▸ **AIM OF THE TASK**: Could you please retype all of the data below exactly?

EXTRACTED INFORMATION below:

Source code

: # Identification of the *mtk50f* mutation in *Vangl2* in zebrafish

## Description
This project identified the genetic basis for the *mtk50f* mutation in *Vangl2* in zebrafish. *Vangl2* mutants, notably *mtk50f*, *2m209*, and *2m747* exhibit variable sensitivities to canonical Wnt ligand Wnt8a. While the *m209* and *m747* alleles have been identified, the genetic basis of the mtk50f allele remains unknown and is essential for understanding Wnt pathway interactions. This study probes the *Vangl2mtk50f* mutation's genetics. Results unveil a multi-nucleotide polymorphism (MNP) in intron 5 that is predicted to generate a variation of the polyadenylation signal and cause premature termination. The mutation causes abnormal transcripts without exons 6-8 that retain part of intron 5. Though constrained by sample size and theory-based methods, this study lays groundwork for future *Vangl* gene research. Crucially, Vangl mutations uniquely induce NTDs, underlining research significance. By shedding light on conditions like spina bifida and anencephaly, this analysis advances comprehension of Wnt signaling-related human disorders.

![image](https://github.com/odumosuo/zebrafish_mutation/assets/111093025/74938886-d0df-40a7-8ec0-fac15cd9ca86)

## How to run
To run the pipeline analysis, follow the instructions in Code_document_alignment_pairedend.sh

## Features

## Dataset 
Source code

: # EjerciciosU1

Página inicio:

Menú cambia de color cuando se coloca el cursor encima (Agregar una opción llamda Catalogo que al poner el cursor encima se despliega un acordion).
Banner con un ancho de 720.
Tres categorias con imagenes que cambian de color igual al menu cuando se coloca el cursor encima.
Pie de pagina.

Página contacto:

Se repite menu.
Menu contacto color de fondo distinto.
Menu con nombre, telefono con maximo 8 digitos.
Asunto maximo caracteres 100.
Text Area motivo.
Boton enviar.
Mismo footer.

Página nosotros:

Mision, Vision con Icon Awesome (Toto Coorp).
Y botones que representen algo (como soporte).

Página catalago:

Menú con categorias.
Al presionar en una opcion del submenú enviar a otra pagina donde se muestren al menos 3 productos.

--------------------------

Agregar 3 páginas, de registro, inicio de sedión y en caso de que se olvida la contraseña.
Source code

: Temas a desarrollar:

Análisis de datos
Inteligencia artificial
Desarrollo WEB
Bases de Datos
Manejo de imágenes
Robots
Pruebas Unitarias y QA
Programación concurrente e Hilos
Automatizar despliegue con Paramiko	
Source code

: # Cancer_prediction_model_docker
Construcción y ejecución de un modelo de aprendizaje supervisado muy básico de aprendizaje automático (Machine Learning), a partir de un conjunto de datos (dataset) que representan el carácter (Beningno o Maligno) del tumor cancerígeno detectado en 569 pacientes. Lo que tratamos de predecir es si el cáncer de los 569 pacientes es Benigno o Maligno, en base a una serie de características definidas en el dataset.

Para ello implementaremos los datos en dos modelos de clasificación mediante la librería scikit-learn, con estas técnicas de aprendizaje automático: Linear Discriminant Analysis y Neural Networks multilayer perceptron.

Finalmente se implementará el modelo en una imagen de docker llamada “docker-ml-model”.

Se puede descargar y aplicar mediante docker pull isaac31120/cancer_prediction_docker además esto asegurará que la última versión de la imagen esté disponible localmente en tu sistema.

End of EXTRACTED INFORMATION.

▸ **RESPONSE AREA**:
Source code

: # Identification of the *mtk50f* mutation in *Vangl2* in zebrafish

## Description
This project identified the genetic basis for the *mtk50f* mutation in *Vangl2* in zebrafish. *Vangl2* mutants, notably *mtk50f*, *2m209*, and *2m747* exhibit variable sensitivities to canonical Wnt ligand Wnt8a. While the *m209* and *m747* alleles have been identified, the genetic basis of the mtk50f allele remains unknown and is essential for understanding Wnt pathway interactions. This study probes the *Vangl2mtk50f* mutation's genetics. Results unveil a multi-nucleotide polymorphism (MNP) in intron 5 that is predicted to generate a variation of the polyadenylation signal and cause premature termination. The mutation causes abnormal transcripts without exons 6-8 that retain part of intron 5. Though constrained by sample size and theory-based methods, this study lays groundwork for future *Vangl* gene research. Crucially, Vangl mutations uniquely induce NTDs, underlining research significance. By shedding light on conditions like spina bifida and anencephaly, this analysis advances comprehension of Wnt signaling-related human disorders.

![image](https://github.com/odumosuo/zebrafish_mutation/assets/111093025/74938886-d0df-40a7-8ec0-fac15cd9ca86)

## How to run
To run the pipeline analysis, follow the instructions in Code_document_alignment_pairedend.sh

## Features

## Dataset 
Source code

: # EjerciciosU1

Página inicio:

Menú cambia de color cuando se coloca el cursor encima (Agregar una opción llamda Catalogo que al poner el cursor encima se despliega un acordion).
Banner con un ancho de 720.
Tres categorias con imagenes que cambian de color igual al menu cuando se coloca el cursor encima.
Pie de pagina.

Página contacto:

Se repite menu.
Menu contacto color de fondo distinto.
Menu con nombre, telefono con maximo 8 digitos.
Asunto maximo caracteres 100.
Text Area motivo.
Boton enviar.
Mismo footer.

Página nosotros:

Mision, Vision con Icon Awesome (Toto Coorp).
Y botones que representen algo (como soporte).

Página catalago:

Menú con categorias.
Al presionar en una opcion del submenú enviar a otra pagina donde se muestren al menos 3 productos.

--------------------------

Agregar 3 páginas, de registro, inicio de sedión y en caso de que se olvida la contraseña.
Source code

: Temas a desarrollar:

Análisis de datos
Inteligencia artificial
Desarrollo WEB
Bases de Datos
Manejo de imágenes
Robots
Pruebas Unitarias y QA
Programación concurrente e Hilos
Automatizar despliegue con Paramiko	
Source code

: # Cancer_prediction_model_docker
Construcción y ejecución de un modelo de aprendizaje supervisado muy básico de aprendizaje automático (Machine Learning), a partir de un conjunto de datos (dataset) que representan el carácter (Beningno o Maligno) del tumor cancerígeno detectado en 569 pacientes. Lo que tratamos de predecir es si el cáncer de los 569 pacientes es Benigno o Maligno, en base a una serie de características definidas en el dataset.

Para ello implementaremos los datos en dos modelos de clasificación mediante la librería scikit-learn, con estas técnicas de aprendizaje automático: Linear Discriminant Analysis y Neural Networks multilayer perceptron.

Finalmente se implementará el modelo en una imagen de docker llamada “docker-ml-model”.

Se puede descargar y aplicar mediante docker pull isaac31120/cancer_prediction_docker además esto asegurará que la última versión de la imagen esté disponible localmente en tu sistema.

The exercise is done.